### [TASK TO COMPLETE]
All lines in the records below that hold "denso" are to be shown.

### [THE DATA]
------

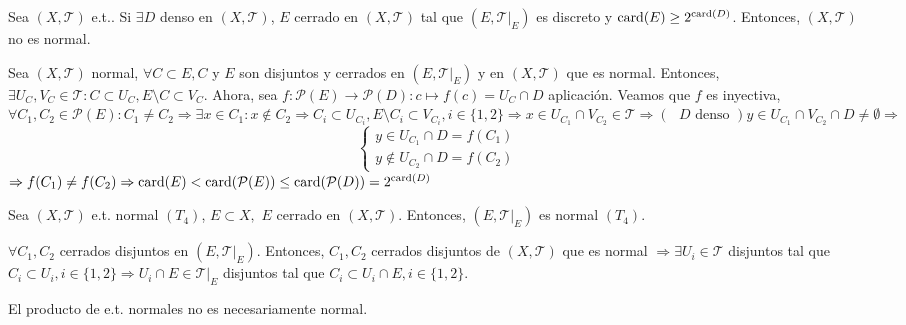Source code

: \begin{lem}[Jones]
  Sea $( X, \mathcal{T} )$ e.t.. Si $\exists D$ denso en $ ( X, \mathcal{T} )$, $E$ cerrado en $( X, \mathcal{T} )$ tal que $( E, \mathcal{T}|_{E})$ es discreto y $\operatorname{card}(E) \geq 2^{\operatorname{card}(D)}$. Entonces, $( X, \mathcal{T} )$ no es normal.
\end{lem}

\begin{dem}
  Sea $( X, \mathcal{T} )$ normal, $\forall C \subset E, C$ y $E$ son disjuntos y cerrados en $( E, \mathcal{T}|_{E})$ y en $( X, \mathcal{T} )$ que es normal. Entonces, $\exists U_{C}, V_{C} \in \mathcal{T}: C \subset U_{C}, E \setminus C \subset V_{C} $. Ahora, sea $f: \mathcal{P}(E) \to \mathcal{P}(D): c \mapsto f(c) = U_{C} \cap D$ aplicación. Veamos que $f$ es inyectiva, $\forall C_{1}, C_{2} \in \mathcal{P}(E) : C_{1} \neq C_{2} \Rightarrow \exists x \in C_{1} : x \not \in C_{2} \Rightarrow C_{i} \subset U_{C_{i}}, E \setminus C_{i} \subset V_{C_{i}}, i \in \{ 1, 2 \} \Rightarrow x \in U_{C_{1}} \cap V_{C_{2}} \in \mathcal{T} \Rightarrow (\text{ $D$ denso }) y \in U_{C_{1}} \cap V_{C_{2}} \cap D \neq \emptyset \Rightarrow$
  \[ 
    \begin{cases}
      y \in U_{C_{1}} \cap D = f(C_{1}) \\ 
      y \not \in U_{C_{2}} \cap D = f(C_{2}) 
    \end{cases} 
  \] 
  $\Rightarrow f(C_{1}) \neq f(C_{2}) \Rightarrow  \operatorname{card}(E) < \operatorname{card}(\mathcal{P}(E)) \leq \operatorname{card}(\mathcal{P}(D)) = 2^{\operatorname{card}(D)} $
\end{dem}

\begin{prop}
  Sea $( X, \mathcal{T} )$ e.t. normal $( T_{4})$, $E \subset X,$ $E$ cerrado en $( X, \mathcal{T} )$. Entonces, $( E, \mathcal{T}|_{E})$ es normal $(T_{4})$.
\end{prop}

\begin{dem}
  $\forall C_{1}, C_{2}$ cerrados disjuntos en $( E, \mathcal{T}|_{E})$. Entonces, $C_{1}, C_{2}$ cerrados disjuntos de $ ( X, \mathcal{T} )$ que es normal $ \Rightarrow \exists U_{i} \in \mathcal{T}$ disjuntos tal que $C_{i} \subset U_{i},  i \in \{  1, 2 \} \Rightarrow U_{i} \cap E \in \mathcal{T}|_{E}$ disjuntos tal que $C_{i} \subset U_{i} \cap E, i \in \{ 1, 2 \}$.
\end{dem}

\begin{obs}
  El producto de e.t. normales no es necesariamente normal.
\end{obs}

------

### [EXERCISE SOLUTION]
  Sea $( X, \mathcal{T} )$ e.t.. Si $\exists D$ denso en $ ( X, \mathcal{T} )$, $E$ cerrado en $( X, \mathcal{T} )$ tal que $( E, \mathcal{T}|_{E})$ es discreto y $\operatorname{card}(E) \geq 2^{\operatorname{card}(D)}$. Entonces, $( X, \mathcal{T} )$ no es normal.
  Sea $( X, \mathcal{T} )$ normal, $\forall C \subset E, C$ y $E$ son disjuntos y cerrados en $( E, \mathcal{T}|_{E})$ y en $( X, \mathcal{T} )$ que es normal. Entonces, $\exists U_{C}, V_{C} \in \mathcal{T}: C \subset U_{C}, E \setminus C \subset V_{C} $. Ahora, sea $f: \mathcal{P}(E) \to \mathcal{P}(D): c \mapsto f(c) = U_{C} \cap D$ aplicación. Veamos que $f$ es inyectiva, $\forall C_{1}, C_{2} \in \mathcal{P}(E) : C_{1} \neq C_{2} \Rightarrow \exists x \in C_{1} : x \not \in C_{2} \Rightarrow C_{i} \subset U_{C_{i}}, E \setminus C_{i} \subset V_{C_{i}}, i \in \{ 1, 2 \} \Rightarrow x \in U_{C_{1}} \cap V_{C_{2}} \in \mathcal{T} \Rightarrow (\text{ $D$ denso }) y \in U_{C_{1}} \cap V_{C_{2}} \cap D \neq \emptyset \Rightarrow$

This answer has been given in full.